(Stored data)

***

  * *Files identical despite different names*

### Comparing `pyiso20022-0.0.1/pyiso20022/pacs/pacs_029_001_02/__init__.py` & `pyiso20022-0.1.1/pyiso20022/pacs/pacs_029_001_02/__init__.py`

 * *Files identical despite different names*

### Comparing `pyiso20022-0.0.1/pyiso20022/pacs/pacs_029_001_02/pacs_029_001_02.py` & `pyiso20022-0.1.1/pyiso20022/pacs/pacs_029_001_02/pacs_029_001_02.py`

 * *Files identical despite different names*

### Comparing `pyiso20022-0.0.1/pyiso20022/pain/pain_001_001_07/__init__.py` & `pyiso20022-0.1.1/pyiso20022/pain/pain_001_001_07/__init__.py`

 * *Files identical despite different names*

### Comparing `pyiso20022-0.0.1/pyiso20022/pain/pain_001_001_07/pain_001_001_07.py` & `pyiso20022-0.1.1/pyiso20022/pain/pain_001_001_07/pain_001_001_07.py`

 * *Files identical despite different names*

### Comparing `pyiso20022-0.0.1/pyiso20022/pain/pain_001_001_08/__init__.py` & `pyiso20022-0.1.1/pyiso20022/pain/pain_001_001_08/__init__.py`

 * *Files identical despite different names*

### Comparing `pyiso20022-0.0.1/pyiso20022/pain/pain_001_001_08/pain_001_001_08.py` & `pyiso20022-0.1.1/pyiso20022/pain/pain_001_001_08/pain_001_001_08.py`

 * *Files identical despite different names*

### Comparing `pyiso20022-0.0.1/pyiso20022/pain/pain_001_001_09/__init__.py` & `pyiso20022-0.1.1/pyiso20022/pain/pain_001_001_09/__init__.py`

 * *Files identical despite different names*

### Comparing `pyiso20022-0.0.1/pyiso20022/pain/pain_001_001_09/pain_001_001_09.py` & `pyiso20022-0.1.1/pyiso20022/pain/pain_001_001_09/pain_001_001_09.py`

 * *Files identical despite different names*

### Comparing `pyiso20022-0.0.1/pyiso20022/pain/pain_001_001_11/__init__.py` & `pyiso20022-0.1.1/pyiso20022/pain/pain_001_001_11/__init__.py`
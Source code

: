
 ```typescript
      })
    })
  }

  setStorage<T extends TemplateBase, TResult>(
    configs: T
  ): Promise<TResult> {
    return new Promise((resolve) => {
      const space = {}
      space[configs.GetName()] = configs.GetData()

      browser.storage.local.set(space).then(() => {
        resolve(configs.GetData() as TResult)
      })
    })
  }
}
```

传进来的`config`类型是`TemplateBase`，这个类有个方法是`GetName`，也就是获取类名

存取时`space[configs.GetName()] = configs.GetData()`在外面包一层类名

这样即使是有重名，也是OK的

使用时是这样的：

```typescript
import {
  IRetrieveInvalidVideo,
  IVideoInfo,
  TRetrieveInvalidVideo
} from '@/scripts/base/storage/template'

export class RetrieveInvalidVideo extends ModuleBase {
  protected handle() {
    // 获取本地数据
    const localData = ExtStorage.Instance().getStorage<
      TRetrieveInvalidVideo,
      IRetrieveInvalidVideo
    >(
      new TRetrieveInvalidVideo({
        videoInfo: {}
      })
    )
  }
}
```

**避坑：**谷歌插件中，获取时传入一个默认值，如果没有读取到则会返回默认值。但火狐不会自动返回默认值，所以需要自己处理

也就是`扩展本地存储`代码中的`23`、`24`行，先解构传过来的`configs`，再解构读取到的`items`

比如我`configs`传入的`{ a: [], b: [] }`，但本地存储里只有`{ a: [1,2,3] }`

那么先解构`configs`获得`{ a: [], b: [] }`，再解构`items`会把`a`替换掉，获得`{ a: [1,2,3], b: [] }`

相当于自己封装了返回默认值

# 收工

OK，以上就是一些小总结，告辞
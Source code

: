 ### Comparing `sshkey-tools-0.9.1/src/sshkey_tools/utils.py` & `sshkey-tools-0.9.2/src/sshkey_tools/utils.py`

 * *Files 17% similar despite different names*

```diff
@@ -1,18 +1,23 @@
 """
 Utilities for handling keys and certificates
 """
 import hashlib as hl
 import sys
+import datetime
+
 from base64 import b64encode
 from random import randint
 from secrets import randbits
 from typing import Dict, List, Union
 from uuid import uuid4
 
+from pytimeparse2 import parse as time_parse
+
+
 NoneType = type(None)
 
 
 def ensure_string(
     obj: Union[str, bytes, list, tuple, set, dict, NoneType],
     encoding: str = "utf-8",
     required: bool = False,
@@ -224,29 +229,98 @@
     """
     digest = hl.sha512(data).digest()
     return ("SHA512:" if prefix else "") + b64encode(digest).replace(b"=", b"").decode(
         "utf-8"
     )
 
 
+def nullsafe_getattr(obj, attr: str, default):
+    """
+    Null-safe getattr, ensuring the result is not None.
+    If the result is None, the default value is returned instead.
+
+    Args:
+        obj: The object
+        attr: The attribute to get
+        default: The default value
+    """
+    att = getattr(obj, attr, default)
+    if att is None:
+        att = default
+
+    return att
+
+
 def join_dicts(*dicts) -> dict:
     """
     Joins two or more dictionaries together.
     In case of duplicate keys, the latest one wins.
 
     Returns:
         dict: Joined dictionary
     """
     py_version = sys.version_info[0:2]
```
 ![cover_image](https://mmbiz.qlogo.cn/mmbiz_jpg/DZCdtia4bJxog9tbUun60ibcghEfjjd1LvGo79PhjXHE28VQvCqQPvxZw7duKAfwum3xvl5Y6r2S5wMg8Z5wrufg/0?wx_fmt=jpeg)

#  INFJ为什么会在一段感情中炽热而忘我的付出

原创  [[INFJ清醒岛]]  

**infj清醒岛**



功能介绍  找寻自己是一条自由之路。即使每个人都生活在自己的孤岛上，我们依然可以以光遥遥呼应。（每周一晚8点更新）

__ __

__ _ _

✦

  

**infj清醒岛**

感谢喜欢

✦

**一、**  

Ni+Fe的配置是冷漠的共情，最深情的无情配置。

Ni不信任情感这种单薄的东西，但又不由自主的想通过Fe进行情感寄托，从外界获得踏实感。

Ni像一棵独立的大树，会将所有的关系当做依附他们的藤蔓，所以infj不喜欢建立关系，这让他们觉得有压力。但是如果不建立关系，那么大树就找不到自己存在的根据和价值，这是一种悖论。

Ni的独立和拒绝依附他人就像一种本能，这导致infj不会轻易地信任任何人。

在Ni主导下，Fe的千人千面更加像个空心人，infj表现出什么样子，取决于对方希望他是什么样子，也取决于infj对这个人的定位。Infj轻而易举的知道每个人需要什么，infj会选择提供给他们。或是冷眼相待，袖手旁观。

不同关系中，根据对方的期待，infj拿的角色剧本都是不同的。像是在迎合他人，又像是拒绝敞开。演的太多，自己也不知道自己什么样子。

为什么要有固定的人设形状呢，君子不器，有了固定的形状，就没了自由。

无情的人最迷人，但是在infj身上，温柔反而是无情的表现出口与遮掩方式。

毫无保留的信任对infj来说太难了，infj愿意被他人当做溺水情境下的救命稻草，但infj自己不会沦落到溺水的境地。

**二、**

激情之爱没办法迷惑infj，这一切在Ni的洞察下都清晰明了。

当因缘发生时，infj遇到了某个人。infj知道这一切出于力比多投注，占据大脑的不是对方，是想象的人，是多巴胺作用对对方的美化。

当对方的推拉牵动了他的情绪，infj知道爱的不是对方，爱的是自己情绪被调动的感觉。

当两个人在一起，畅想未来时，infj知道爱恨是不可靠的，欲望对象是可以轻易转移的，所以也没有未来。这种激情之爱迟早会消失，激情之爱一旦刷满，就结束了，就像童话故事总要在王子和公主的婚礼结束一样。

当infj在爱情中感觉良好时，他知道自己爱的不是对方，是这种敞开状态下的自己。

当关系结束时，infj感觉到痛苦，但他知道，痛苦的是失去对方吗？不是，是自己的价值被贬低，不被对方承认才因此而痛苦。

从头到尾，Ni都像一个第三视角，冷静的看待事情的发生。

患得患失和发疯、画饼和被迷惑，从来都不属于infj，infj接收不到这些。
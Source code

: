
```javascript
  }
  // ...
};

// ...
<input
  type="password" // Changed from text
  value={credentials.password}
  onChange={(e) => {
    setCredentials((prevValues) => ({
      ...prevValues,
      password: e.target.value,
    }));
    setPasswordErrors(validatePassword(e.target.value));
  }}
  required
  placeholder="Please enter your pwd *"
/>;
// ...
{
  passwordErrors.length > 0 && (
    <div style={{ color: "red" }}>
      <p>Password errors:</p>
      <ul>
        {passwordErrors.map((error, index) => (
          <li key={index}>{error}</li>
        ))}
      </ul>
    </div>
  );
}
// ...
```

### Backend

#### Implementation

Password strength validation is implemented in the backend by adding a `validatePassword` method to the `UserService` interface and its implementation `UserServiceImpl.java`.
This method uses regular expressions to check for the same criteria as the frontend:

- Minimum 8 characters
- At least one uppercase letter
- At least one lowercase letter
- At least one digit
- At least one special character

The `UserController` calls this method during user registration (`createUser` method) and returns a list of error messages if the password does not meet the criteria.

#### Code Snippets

***

(PROBLEM STATEMENT)
All lines in the preceding records that hold the word "items" need to be copied.

(SOLUTION BELOW)
也就是`扩展本地存储`代码中的`23`、`24`行，先解构传过来的`configs`，再解构读取到的`items`
那么先解构`configs`获得`{ a: [], b: [] }`，再解构`items`会把`a`替换掉，获得`{ a: [1,2,3], b: [] }`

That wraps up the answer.